▸ MATERIAL SUPPLIED:

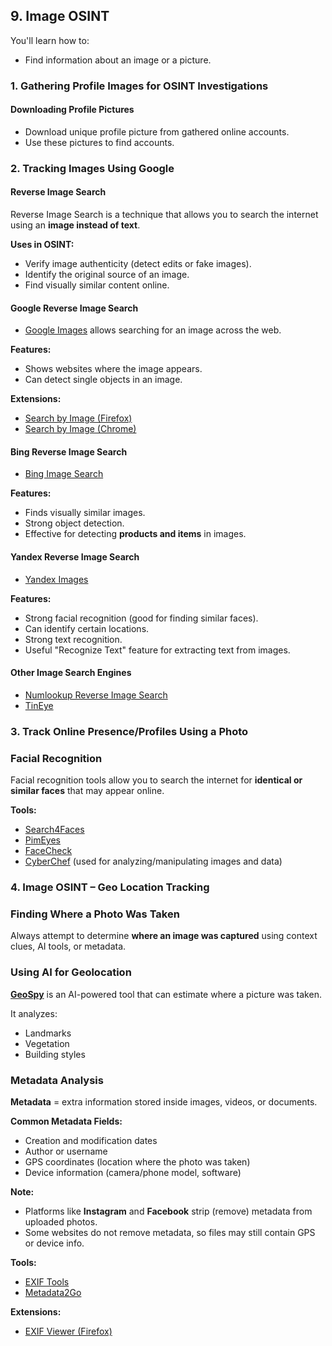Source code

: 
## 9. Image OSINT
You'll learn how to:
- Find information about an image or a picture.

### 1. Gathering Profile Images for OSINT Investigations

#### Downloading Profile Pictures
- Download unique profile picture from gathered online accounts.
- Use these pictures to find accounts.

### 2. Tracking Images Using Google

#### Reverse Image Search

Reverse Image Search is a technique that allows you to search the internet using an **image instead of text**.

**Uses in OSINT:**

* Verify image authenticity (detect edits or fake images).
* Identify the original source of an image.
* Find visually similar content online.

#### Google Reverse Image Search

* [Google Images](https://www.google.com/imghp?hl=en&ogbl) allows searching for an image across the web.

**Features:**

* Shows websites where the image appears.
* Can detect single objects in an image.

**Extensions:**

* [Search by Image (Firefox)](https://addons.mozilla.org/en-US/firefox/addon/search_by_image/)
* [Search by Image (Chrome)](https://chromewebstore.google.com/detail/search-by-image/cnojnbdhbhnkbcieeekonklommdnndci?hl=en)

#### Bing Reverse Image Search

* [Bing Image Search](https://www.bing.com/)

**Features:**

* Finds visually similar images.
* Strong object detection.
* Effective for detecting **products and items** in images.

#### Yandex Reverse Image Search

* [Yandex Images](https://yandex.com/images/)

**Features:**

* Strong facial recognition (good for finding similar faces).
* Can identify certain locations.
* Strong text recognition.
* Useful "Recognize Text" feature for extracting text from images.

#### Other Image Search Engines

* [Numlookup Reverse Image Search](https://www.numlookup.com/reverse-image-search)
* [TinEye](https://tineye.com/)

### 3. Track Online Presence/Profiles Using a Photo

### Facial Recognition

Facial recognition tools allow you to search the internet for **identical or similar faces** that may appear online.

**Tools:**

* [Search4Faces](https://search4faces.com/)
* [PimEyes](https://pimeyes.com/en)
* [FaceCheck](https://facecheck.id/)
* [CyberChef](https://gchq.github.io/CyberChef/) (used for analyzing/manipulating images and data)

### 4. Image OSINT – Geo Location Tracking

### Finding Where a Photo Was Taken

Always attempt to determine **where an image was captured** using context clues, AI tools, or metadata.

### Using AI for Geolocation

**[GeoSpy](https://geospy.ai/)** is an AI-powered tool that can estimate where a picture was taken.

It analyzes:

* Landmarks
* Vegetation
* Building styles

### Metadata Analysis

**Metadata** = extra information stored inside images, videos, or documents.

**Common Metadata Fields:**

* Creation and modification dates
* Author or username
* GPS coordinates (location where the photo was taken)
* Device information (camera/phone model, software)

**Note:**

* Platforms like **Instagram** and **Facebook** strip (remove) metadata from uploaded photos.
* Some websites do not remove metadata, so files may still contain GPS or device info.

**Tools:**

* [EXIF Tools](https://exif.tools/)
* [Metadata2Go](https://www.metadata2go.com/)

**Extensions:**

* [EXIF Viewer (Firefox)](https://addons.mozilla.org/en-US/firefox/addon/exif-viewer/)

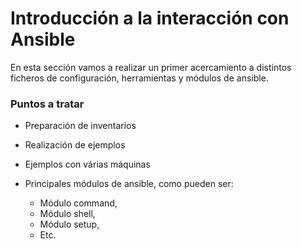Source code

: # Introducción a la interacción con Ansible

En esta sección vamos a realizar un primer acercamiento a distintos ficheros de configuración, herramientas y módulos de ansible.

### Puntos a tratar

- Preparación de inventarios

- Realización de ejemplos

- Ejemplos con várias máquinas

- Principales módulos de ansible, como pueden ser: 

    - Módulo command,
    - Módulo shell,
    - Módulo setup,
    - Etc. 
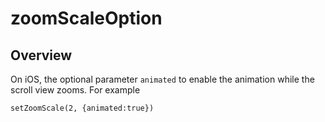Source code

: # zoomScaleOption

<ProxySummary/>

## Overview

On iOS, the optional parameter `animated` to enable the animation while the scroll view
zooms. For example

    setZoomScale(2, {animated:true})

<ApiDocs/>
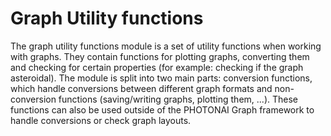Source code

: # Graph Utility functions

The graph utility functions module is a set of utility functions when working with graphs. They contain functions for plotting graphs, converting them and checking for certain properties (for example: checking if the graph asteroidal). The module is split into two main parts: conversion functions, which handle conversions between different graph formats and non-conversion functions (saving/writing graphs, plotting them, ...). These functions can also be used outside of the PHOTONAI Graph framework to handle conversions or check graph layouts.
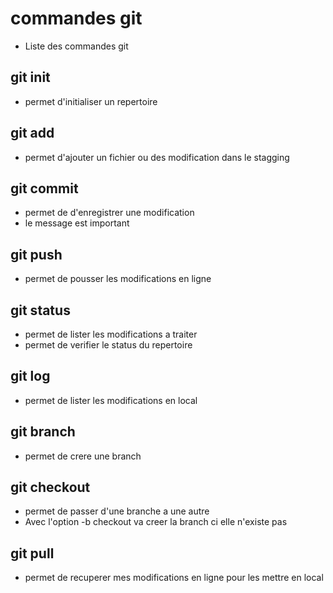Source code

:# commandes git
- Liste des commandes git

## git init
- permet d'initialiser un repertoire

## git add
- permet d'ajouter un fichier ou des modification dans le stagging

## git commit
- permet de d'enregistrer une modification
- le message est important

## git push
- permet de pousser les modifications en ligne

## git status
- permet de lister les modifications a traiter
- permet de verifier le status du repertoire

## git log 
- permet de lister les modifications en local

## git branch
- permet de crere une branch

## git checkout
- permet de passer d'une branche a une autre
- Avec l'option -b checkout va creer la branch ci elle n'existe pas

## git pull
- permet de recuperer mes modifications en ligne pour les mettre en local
---
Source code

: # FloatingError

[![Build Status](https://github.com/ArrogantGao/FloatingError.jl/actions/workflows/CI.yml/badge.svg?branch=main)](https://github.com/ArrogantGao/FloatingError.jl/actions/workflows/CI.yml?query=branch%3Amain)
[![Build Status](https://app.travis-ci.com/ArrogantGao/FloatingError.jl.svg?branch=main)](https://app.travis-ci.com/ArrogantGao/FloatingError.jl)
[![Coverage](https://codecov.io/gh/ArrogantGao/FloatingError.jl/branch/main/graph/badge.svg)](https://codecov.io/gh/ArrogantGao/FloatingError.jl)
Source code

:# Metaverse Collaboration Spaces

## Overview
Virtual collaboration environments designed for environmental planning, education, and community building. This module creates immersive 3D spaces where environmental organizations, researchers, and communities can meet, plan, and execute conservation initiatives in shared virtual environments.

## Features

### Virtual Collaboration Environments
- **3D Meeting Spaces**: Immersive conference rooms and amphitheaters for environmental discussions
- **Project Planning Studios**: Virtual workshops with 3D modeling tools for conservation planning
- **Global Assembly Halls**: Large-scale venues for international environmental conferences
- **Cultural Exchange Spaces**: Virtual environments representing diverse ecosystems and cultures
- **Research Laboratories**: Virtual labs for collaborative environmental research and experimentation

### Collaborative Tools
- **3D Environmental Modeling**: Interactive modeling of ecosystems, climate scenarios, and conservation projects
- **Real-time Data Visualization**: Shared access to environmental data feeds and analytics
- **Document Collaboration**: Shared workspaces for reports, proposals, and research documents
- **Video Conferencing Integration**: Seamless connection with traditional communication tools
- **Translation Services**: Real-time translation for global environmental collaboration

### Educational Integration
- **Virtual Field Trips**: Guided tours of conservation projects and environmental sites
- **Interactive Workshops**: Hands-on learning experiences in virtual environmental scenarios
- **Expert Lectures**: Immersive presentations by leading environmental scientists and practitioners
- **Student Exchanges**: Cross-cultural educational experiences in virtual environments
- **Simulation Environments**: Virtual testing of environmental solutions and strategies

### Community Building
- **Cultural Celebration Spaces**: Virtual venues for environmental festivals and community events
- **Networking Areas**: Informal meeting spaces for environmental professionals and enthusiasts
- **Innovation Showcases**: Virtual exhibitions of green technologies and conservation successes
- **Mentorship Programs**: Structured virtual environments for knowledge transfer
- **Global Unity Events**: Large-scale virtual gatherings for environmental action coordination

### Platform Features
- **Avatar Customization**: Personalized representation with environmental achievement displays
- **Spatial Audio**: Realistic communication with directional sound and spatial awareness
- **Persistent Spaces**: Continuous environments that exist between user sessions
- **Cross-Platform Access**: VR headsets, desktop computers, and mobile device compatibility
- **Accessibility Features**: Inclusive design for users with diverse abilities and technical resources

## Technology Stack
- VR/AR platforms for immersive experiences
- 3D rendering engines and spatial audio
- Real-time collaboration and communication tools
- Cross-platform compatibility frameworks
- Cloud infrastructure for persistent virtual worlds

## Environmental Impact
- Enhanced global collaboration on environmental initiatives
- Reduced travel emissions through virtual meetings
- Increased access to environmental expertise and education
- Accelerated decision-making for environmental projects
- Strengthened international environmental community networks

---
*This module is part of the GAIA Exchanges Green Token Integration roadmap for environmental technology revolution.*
...
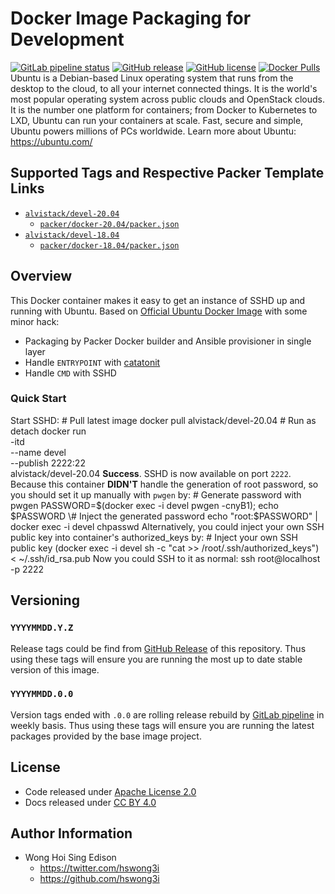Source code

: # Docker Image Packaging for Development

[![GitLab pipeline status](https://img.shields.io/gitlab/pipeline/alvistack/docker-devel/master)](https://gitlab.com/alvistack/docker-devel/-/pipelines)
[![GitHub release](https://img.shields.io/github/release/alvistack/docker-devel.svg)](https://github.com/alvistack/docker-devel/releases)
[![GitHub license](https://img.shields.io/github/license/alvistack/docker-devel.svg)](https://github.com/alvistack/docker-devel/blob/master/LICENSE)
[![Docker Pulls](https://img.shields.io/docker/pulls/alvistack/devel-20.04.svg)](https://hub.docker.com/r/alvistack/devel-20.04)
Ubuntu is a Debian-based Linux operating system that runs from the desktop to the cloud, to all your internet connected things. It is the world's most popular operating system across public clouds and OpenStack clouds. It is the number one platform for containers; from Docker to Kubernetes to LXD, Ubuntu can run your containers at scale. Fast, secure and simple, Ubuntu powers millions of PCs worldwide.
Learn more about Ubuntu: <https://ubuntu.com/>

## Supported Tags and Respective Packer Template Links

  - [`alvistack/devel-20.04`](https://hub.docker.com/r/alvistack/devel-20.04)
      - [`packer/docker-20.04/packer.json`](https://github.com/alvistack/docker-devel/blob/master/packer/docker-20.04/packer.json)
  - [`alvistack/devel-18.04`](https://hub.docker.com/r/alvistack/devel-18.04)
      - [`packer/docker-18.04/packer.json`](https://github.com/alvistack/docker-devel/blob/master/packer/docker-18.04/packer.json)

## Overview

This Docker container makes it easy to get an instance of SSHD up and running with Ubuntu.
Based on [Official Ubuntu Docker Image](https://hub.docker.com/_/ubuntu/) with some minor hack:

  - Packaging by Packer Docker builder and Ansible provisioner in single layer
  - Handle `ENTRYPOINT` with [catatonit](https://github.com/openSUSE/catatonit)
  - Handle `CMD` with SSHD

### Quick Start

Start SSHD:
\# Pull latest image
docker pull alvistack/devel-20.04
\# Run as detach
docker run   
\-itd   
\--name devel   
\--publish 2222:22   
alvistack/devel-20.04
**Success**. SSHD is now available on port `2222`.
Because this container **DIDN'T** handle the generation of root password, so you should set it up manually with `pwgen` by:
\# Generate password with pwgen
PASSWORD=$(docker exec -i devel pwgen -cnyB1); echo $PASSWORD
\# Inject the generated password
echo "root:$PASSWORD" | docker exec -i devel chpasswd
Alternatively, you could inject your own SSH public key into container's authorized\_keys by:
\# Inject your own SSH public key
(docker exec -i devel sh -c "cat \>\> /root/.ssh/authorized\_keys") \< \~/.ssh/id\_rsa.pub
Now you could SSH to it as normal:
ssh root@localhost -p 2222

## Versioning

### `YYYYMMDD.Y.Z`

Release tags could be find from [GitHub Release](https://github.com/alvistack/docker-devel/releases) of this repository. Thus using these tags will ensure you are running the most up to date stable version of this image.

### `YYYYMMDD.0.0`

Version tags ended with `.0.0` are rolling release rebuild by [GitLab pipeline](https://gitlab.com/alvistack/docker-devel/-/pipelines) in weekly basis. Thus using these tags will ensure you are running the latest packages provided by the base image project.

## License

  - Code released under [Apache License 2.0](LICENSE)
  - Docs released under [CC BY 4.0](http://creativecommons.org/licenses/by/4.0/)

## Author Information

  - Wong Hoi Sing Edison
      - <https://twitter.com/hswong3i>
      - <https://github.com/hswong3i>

▸ TASK DIRECTIONS:
Give only the lines from the one holding "- permet de verifier le status du repertoire" through the one holding "- permet de passer d'une branche a une autre", each restated exactly as it appears above.

▸ EXERCISE ANSWER:
- permet de verifier le status du repertoire

## git log 
- permet de lister les modifications en local

## git branch
- permet de crere une branch

## git checkout
- permet de passer d'une branche a une autre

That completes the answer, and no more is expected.